▶ **PROVIDED ENTRIES**:
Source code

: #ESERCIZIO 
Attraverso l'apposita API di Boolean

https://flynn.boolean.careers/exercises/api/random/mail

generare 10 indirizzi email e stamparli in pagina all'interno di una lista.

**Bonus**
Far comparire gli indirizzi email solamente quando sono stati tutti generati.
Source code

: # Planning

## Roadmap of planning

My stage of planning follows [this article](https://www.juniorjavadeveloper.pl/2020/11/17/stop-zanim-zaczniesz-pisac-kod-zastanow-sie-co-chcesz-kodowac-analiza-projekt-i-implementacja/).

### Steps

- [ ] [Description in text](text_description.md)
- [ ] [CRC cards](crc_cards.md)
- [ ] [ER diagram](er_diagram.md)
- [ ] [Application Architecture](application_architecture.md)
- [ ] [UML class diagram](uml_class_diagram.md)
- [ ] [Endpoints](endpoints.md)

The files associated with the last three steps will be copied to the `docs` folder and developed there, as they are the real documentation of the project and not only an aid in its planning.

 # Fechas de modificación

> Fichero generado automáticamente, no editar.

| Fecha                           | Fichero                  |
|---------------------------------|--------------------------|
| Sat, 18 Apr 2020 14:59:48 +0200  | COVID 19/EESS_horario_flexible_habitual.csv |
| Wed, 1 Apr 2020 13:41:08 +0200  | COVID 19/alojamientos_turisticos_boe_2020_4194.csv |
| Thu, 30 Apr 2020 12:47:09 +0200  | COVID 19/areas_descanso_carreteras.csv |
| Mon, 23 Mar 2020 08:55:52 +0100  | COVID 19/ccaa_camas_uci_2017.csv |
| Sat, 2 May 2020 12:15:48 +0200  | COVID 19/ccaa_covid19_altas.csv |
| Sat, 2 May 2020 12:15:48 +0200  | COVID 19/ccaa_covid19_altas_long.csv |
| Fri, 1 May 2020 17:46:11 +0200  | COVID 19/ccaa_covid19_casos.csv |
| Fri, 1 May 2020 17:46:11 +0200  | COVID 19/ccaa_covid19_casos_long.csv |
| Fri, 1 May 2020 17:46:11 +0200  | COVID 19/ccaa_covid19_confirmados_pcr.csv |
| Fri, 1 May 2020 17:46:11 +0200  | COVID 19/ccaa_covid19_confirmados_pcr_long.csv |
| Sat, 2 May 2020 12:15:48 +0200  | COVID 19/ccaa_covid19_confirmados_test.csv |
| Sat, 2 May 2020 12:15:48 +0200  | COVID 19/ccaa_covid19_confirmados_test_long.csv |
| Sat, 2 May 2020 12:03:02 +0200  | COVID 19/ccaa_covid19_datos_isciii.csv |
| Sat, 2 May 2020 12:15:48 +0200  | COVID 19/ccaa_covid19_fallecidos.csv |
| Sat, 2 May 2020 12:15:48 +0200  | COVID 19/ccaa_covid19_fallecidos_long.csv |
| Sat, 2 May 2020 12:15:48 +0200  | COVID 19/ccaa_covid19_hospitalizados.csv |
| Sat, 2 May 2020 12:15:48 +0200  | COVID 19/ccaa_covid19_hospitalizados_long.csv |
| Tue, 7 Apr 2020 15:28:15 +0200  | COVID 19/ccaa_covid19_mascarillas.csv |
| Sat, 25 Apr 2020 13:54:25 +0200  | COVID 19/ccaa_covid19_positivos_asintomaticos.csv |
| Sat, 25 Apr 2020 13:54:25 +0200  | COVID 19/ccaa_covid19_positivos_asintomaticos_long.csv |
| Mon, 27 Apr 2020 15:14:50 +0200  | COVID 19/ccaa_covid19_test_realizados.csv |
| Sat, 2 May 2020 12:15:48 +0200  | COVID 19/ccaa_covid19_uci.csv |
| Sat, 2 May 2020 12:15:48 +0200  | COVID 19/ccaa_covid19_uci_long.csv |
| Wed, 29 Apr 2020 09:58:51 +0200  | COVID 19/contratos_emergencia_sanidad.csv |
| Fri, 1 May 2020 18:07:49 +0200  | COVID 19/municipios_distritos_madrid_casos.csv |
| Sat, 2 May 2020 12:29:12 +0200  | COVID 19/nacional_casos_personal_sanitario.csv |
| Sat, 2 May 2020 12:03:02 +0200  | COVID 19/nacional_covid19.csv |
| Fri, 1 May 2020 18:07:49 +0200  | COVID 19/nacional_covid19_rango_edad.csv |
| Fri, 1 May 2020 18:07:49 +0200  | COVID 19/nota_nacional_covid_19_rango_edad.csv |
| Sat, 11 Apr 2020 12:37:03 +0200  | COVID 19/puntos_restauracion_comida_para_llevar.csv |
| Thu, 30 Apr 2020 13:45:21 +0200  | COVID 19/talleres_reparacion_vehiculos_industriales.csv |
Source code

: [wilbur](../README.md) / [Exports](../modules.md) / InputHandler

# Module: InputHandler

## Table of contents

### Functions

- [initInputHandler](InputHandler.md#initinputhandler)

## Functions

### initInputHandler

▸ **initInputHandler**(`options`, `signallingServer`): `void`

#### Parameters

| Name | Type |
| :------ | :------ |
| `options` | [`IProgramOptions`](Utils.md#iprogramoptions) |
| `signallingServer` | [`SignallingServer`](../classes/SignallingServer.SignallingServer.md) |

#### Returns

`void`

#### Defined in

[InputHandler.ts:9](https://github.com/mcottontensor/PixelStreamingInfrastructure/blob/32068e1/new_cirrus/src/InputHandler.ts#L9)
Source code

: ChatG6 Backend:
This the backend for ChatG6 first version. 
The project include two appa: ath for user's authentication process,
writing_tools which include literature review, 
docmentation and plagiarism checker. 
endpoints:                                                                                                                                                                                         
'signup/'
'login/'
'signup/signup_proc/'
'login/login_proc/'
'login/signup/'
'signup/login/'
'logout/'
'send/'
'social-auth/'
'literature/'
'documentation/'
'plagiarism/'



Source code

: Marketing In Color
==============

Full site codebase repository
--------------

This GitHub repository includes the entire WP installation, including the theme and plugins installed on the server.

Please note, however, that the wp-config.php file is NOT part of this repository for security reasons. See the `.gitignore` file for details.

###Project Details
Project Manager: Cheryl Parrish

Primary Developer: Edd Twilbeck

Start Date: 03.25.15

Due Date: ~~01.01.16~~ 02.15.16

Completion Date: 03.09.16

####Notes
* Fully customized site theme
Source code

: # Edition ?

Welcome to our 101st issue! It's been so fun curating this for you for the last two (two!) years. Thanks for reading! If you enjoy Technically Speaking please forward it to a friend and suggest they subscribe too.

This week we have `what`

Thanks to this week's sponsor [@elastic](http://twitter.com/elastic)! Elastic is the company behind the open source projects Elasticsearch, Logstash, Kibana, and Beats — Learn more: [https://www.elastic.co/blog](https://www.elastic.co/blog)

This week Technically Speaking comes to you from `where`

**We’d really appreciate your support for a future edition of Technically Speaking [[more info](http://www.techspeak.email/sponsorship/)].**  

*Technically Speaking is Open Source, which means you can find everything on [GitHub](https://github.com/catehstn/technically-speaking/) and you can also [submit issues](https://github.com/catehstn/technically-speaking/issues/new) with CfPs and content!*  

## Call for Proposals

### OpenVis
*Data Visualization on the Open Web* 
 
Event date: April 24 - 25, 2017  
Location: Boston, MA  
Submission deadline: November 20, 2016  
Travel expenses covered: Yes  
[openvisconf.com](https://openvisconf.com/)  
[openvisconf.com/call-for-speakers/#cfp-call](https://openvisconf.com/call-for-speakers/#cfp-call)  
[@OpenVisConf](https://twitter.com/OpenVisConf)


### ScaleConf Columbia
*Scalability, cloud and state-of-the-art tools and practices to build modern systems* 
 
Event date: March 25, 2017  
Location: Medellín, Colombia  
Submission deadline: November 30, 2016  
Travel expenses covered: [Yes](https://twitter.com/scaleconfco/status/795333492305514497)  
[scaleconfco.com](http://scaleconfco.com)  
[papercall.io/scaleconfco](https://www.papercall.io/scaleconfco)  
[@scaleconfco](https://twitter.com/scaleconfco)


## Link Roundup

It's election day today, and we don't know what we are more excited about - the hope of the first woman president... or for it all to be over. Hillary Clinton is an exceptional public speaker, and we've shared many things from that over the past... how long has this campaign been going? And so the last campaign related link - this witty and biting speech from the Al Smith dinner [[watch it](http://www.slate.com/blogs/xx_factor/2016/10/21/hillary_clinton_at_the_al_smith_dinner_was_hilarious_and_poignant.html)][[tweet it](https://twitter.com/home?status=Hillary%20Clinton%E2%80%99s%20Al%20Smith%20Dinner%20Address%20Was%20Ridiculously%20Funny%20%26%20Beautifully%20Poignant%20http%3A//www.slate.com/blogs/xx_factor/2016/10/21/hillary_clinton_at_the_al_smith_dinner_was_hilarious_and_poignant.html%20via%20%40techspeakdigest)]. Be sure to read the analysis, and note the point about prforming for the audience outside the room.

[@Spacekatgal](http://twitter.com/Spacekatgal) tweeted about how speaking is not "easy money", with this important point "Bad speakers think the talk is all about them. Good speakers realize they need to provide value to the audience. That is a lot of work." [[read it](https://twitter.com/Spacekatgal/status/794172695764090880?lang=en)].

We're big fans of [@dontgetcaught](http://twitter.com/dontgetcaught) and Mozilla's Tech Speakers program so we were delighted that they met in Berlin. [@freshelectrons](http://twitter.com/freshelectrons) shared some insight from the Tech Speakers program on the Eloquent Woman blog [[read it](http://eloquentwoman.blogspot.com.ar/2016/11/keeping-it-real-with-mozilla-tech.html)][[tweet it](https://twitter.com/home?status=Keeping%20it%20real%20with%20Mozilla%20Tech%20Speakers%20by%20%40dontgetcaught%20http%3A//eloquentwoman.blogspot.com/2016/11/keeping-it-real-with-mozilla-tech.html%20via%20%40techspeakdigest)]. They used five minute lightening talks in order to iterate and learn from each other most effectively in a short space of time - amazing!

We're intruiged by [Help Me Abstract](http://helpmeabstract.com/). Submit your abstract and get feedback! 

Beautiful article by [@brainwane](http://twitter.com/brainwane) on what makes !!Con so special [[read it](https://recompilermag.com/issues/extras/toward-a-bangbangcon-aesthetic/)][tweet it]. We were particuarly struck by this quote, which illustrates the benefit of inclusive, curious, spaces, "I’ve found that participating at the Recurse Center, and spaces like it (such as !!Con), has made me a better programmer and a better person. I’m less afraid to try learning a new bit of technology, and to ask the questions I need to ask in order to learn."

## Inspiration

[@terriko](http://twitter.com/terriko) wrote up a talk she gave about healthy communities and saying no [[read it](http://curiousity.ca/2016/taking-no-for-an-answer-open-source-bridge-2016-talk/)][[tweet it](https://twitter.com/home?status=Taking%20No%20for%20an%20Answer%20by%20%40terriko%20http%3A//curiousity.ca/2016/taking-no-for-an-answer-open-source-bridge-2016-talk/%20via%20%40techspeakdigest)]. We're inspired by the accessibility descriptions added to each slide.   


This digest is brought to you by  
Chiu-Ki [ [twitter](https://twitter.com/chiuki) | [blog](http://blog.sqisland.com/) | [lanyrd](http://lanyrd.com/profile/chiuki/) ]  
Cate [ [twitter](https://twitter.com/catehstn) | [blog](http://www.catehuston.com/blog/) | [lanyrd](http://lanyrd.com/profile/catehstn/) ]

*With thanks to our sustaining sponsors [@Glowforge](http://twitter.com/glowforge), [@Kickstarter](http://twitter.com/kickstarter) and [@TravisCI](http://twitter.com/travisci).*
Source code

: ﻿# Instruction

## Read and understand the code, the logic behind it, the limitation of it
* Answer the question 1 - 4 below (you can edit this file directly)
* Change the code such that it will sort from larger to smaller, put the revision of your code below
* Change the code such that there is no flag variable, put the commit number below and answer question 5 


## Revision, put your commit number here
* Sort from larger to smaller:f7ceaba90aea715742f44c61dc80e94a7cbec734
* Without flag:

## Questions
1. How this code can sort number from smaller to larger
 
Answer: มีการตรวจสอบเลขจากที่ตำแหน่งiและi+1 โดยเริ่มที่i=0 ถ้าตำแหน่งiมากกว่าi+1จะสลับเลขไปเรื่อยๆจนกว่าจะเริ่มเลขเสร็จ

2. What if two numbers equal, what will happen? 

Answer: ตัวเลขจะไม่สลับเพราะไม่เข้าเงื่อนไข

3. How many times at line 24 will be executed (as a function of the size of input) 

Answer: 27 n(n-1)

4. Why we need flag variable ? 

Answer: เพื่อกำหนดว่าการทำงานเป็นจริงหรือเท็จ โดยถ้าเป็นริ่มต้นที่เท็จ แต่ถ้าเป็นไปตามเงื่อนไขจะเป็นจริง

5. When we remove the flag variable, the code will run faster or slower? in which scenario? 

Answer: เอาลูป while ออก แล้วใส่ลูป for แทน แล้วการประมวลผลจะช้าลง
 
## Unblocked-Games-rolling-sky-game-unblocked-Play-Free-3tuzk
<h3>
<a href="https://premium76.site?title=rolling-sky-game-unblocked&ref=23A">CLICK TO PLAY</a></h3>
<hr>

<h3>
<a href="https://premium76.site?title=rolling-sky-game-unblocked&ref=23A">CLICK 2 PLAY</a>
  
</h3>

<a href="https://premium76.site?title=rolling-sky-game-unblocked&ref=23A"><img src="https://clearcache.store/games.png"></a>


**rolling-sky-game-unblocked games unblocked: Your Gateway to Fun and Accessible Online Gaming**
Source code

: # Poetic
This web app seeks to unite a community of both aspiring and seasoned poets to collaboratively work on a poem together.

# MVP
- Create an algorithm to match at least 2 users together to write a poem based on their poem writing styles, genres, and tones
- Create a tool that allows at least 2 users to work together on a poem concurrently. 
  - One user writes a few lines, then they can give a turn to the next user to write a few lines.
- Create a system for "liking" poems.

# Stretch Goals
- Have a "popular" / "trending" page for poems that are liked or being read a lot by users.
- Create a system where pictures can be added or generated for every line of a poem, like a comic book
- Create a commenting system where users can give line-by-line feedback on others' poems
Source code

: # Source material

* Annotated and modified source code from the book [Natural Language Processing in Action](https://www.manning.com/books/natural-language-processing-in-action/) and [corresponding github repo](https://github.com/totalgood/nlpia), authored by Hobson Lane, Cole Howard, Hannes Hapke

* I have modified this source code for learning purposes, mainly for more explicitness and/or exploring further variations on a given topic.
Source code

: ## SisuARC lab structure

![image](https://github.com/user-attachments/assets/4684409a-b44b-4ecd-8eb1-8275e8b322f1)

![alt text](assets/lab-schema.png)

▶ **TO DO**:
Everything from the line with "Event date: April 24 - 25, 2017" through the line with "## Link Roundup" should be written out exactly as it appears above, end lines included, and nothing outside that range.

▶ **REPLY TO THE TASK**:
Event date: April 24 - 25, 2017  
Location: Boston, MA  
Submission deadline: November 20, 2016  
Travel expenses covered: Yes  
[openvisconf.com](https://openvisconf.com/)  
[openvisconf.com/call-for-speakers/#cfp-call](https://openvisconf.com/call-for-speakers/#cfp-call)  
[@OpenVisConf](https://twitter.com/OpenVisConf)


### ScaleConf Columbia
*Scalability, cloud and state-of-the-art tools and practices to build modern systems* 
 
Event date: March 25, 2017  
Location: Medellín, Colombia  
Submission deadline: November 30, 2016  
Travel expenses covered: [Yes](https://twitter.com/scaleconfco/status/795333492305514497)  
[scaleconfco.com](http://scaleconfco.com)  
[papercall.io/scaleconfco](https://www.papercall.io/scaleconfco)  
[@scaleconfco](https://twitter.com/scaleconfco)


## Link Roundup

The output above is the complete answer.